February 22, 2024
“They are darkened in their understanding and separated from the life of God because of the ignorance that is in them due to the hardening of their hearts. Having lost all sensitivity, they have given themselves over to sensuality so as to indulge in every kind of impurity. Additionally, they are full of greed.” (Ephesians 4.18, 19)
REFLECTION ON GOD’S WORD:
In verse 4.20, Paul will remind the Ephesian community of faith in Christ of the life which was first revealed to them. By the remembrance they are drawn to the moment when they experienced the “first love of God in Jesus Christ.” As Paul spoke to them it is with less the sense of backsliding than it is more with the encouragement which Adam himself should have been committed to with Eve. Those who have followed my reflections will recognize the counter-cultural approach I use to turn the light of truth away from Eve and on to Adam. In the Book of Beginnings, we will read that as the Serpent revealed in its tempting message to draw Eve’s attention to itself, Adam was present. Through the ages, it has been the practice of blaming Eve for the presence and participation in a sinful journey. The term “the weaker sex (i.e. gender)” may well be derived in part or in whole from that moment in time. Yet, even that assertion is, for me, a part of the Temptation Story to draw our attention away from the truth. What was that truth? It is espoused in the words of God, as we read the second Genesis story found in chapter 2, “It is not good for man to be alone; let us make for him a companion.” We then have that surgical revelation of how God took from Adam the very elements needed to create “wo-man.” The language used in Hebrew speaks of Eve as one drawn from Adam. There is a reflection in that moment which serves as a reminder that on the sixth day when “man and woman were created” their image was drawn from God. All that was needed existed before. With that I would ask you to consider that just as it was not good for Adam to be alone, it is revealed that it is equally vital to know that it is not good “for woman to be alone.” The honus was always on Adam as the “head of the family” of God on earth to draw near to Eve as he should draw near to God. Equally important that Eve should draw near to Adam as she should to God. Before there was ever a “marriage pronouncement,” the truth existed that the two should be as one just as “the two who become as one” are thus one element in the spiritual “two who become as one” with God as the OTHER one. This is exactly what sin does. It causes a separation of the two so that the seeminly ultimate reality is that there is no longer one but two: equal, independent, powerful and self-sufficient. Is this not what Paul has already laid out in the verses before this?

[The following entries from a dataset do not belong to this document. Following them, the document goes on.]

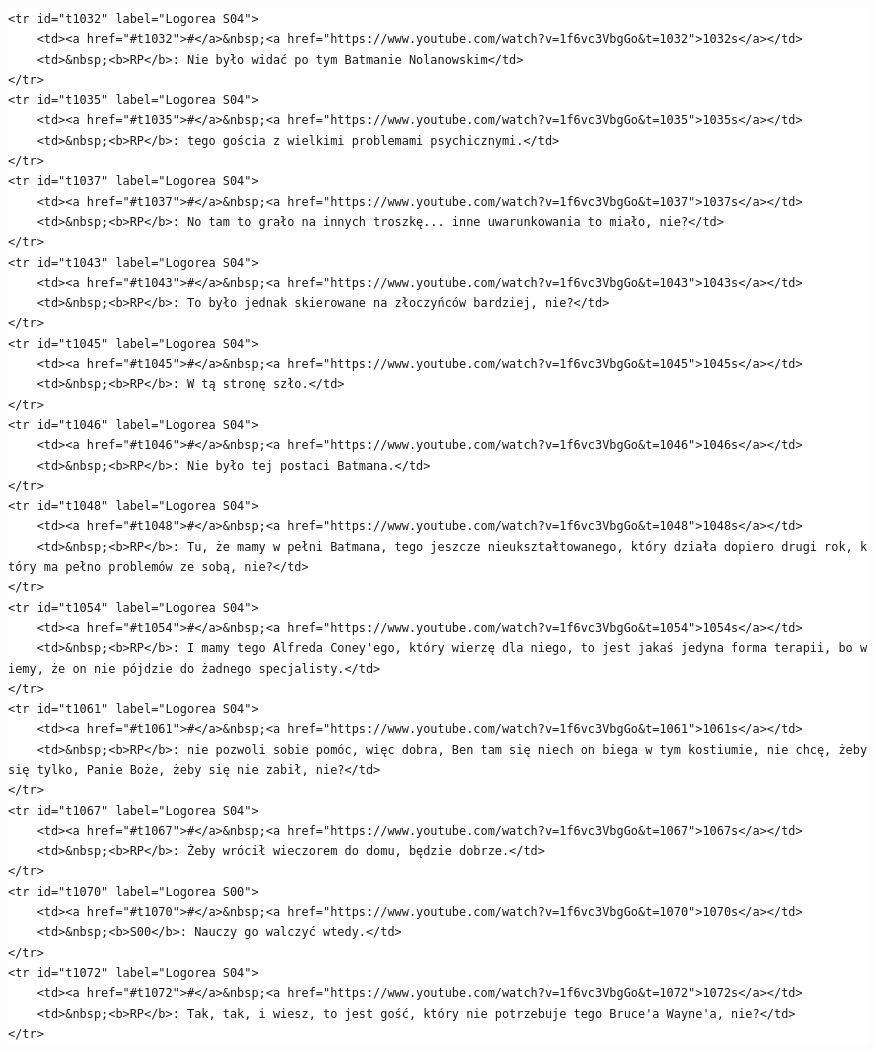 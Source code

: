     <tr id="t1032" label="Logorea S04">
        <td><a href="#t1032">#</a>&nbsp;<a href="https://www.youtube.com/watch?v=1f6vc3VbgGo&t=1032">1032s</a></td>
        <td>&nbsp;<b>RP</b>: Nie było widać po tym Batmanie Nolanowskim</td>
    </tr>
    <tr id="t1035" label="Logorea S04">
        <td><a href="#t1035">#</a>&nbsp;<a href="https://www.youtube.com/watch?v=1f6vc3VbgGo&t=1035">1035s</a></td>
        <td>&nbsp;<b>RP</b>: tego gościa z wielkimi problemami psychicznymi.</td>
    </tr>
    <tr id="t1037" label="Logorea S04">
        <td><a href="#t1037">#</a>&nbsp;<a href="https://www.youtube.com/watch?v=1f6vc3VbgGo&t=1037">1037s</a></td>
        <td>&nbsp;<b>RP</b>: No tam to grało na innych troszkę... inne uwarunkowania to miało, nie?</td>
    </tr>
    <tr id="t1043" label="Logorea S04">
        <td><a href="#t1043">#</a>&nbsp;<a href="https://www.youtube.com/watch?v=1f6vc3VbgGo&t=1043">1043s</a></td>
        <td>&nbsp;<b>RP</b>: To było jednak skierowane na złoczyńców bardziej, nie?</td>
    </tr>
    <tr id="t1045" label="Logorea S04">
        <td><a href="#t1045">#</a>&nbsp;<a href="https://www.youtube.com/watch?v=1f6vc3VbgGo&t=1045">1045s</a></td>
        <td>&nbsp;<b>RP</b>: W tą stronę szło.</td>
    </tr>
    <tr id="t1046" label="Logorea S04">
        <td><a href="#t1046">#</a>&nbsp;<a href="https://www.youtube.com/watch?v=1f6vc3VbgGo&t=1046">1046s</a></td>
        <td>&nbsp;<b>RP</b>: Nie było tej postaci Batmana.</td>
    </tr>
    <tr id="t1048" label="Logorea S04">
        <td><a href="#t1048">#</a>&nbsp;<a href="https://www.youtube.com/watch?v=1f6vc3VbgGo&t=1048">1048s</a></td>
        <td>&nbsp;<b>RP</b>: Tu, że mamy w pełni Batmana, tego jeszcze nieukształtowanego, który działa dopiero drugi rok, który ma pełno problemów ze sobą, nie?</td>
    </tr>
    <tr id="t1054" label="Logorea S04">
        <td><a href="#t1054">#</a>&nbsp;<a href="https://www.youtube.com/watch?v=1f6vc3VbgGo&t=1054">1054s</a></td>
        <td>&nbsp;<b>RP</b>: I mamy tego Alfreda Coney'ego, który wierzę dla niego, to jest jakaś jedyna forma terapii, bo wiemy, że on nie pójdzie do żadnego specjalisty.</td>
    </tr>
    <tr id="t1061" label="Logorea S04">
        <td><a href="#t1061">#</a>&nbsp;<a href="https://www.youtube.com/watch?v=1f6vc3VbgGo&t=1061">1061s</a></td>
        <td>&nbsp;<b>RP</b>: nie pozwoli sobie pomóc, więc dobra, Ben tam się niech on biega w tym kostiumie, nie chcę, żeby się tylko, Panie Boże, żeby się nie zabił, nie?</td>
    </tr>
    <tr id="t1067" label="Logorea S04">
        <td><a href="#t1067">#</a>&nbsp;<a href="https://www.youtube.com/watch?v=1f6vc3VbgGo&t=1067">1067s</a></td>
        <td>&nbsp;<b>RP</b>: Żeby wrócił wieczorem do domu, będzie dobrze.</td>
    </tr>
    <tr id="t1070" label="Logorea S00">
        <td><a href="#t1070">#</a>&nbsp;<a href="https://www.youtube.com/watch?v=1f6vc3VbgGo&t=1070">1070s</a></td>
        <td>&nbsp;<b>S00</b>: Nauczy go walczyć wtedy.</td>
    </tr>
    <tr id="t1072" label="Logorea S04">
        <td><a href="#t1072">#</a>&nbsp;<a href="https://www.youtube.com/watch?v=1f6vc3VbgGo&t=1072">1072s</a></td>
        <td>&nbsp;<b>RP</b>: Tak, tak, i wiesz, to jest gość, który nie potrzebuje tego Bruce'a Wayne'a, nie?</td>
    </tr> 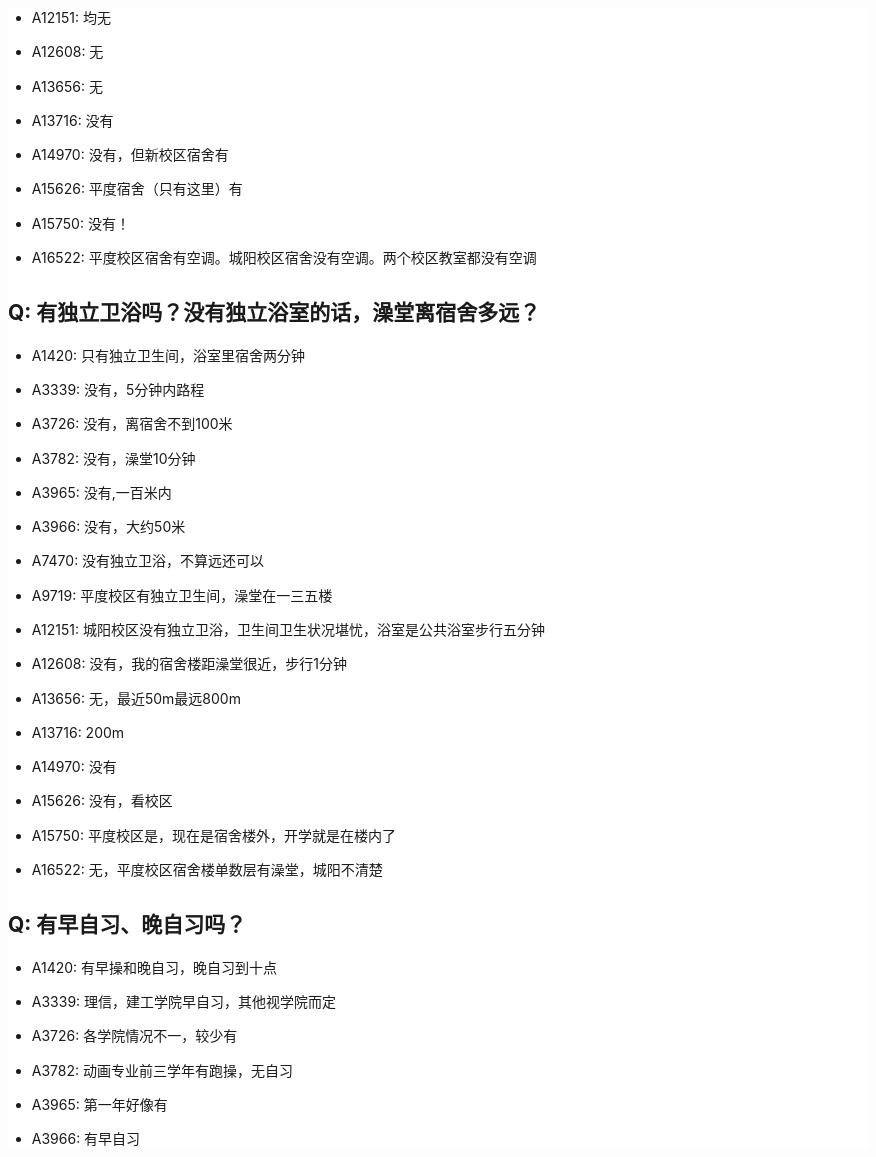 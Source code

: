 - A12151: 均无

- A12608: 无

- A13656: 无

- A13716: 没有

- A14970: 没有，但新校区宿舍有

- A15626: 平度宿舍（只有这里）有

- A15750: 没有！

- A16522: 平度校区宿舍有空调。城阳校区宿舍没有空调。两个校区教室都没有空调

## Q: 有独立卫浴吗？没有独立浴室的话，澡堂离宿舍多远？

- A1420: 只有独立卫生间，浴室里宿舍两分钟

- A3339: 没有，5分钟内路程

- A3726: 没有，离宿舍不到100米

- A3782: 没有，澡堂10分钟

- A3965: 没有,一百米内

- A3966: 没有，大约50米

- A7470: 没有独立卫浴，不算远还可以

- A9719: 平度校区有独立卫生间，澡堂在一三五楼

- A12151: 城阳校区没有独立卫浴，卫生间卫生状况堪忧，浴室是公共浴室步行五分钟

- A12608: 没有，我的宿舍楼距澡堂很近，步行1分钟

- A13656: 无，最近50m最远800m

- A13716: 200m

- A14970: 没有

- A15626: 没有，看校区

- A15750: 平度校区是，现在是宿舍楼外，开学就是在楼内了

- A16522: 无，平度校区宿舍楼单数层有澡堂，城阳不清楚

## Q: 有早自习、晚自习吗？

- A1420: 有早操和晚自习，晚自习到十点

- A3339: 理信，建工学院早自习，其他视学院而定

- A3726: 各学院情况不一，较少有

- A3782: 动画专业前三学年有跑操，无自习

- A3965: 第一年好像有

- A3966: 有早自习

Forty to fifty years later, it would be the Bishop of Ephesus [and thus of the Seven Churches of Asia Minor] who would remind the Ephesian community of faith in Christ of what Paul had already seen was possible. It was John the Apostle to whom the Resurrected and Glorified Christ Jesus revealed a warning to all seven churches of the “signs of the times.” And it was to the Church in Ephesus that the words were heard “you have forsaken your first love.” We might hear it this way: “You have forgotten when you were first truly and authentically loved…by ME!” It was the transformative love of Christ exposed through the gospel of Jesus preached by Paul to them, both Jew and Gentile in Ephesus which made them “followers of Christ.” They were inspired by the Holy Spirit to see the errors of unrighteous living and all its pretenses to set such practices to the side and take on the journey of faith. That journey would take them on the Davidic path through the Valley of the Shadow of Death in the presence of all their enemies to the place where they would finally dwell in green pastures, by still waters and in the place where the House of the Lord dwells forever. The promise of God seemed real enough to them and so counter-cultural to the world of despair around them that they believed, confessed their sin, professed Jesus to be Christ and Lord, were baptized and joined together as “one people with the One God.” Separated out to be in the world but not of it, they had faith, hope and love. They may look like other Ephesians on the outside but internally they were being shaped into the image of the eternal. The light of life and truth glowed within them. They should never allow themselves to be “separated from it.” They should commit themselves to, as Paul described for the Corinthians, “the breaking of bread, the sharing of the gospel, the teachings of the apostles and a worship inspired by the singing of hymns, psalms, songs and spiritual songs.
We would do well to remember that first love ourselves. For many it was when we were children and we know what Jesus said about them, “You would do well to have the faith of a child…truly dependent on the Father and mother for their very lives: heart, mind, body and soul.”
TODAY’S PRAYER IN RESPONSE TO GOD’S WORD:
Father, before we were conceived in the womb, You had already formed us in Your love and by Your Spirit spoke us into being. Each one of us is blessed with the opportunity of doing right, being good and producing the fruit of the Spirit so that others may be fed the truth of that same love so that the two will become one. It is our soul’s sincere desire to embrace the oneness You have in mind that we would know that we are Your people and that You are our God. Lead us in that discovery of the truth and the manifestation of that love for us all. In Jesus’ name, we pray. AMEN.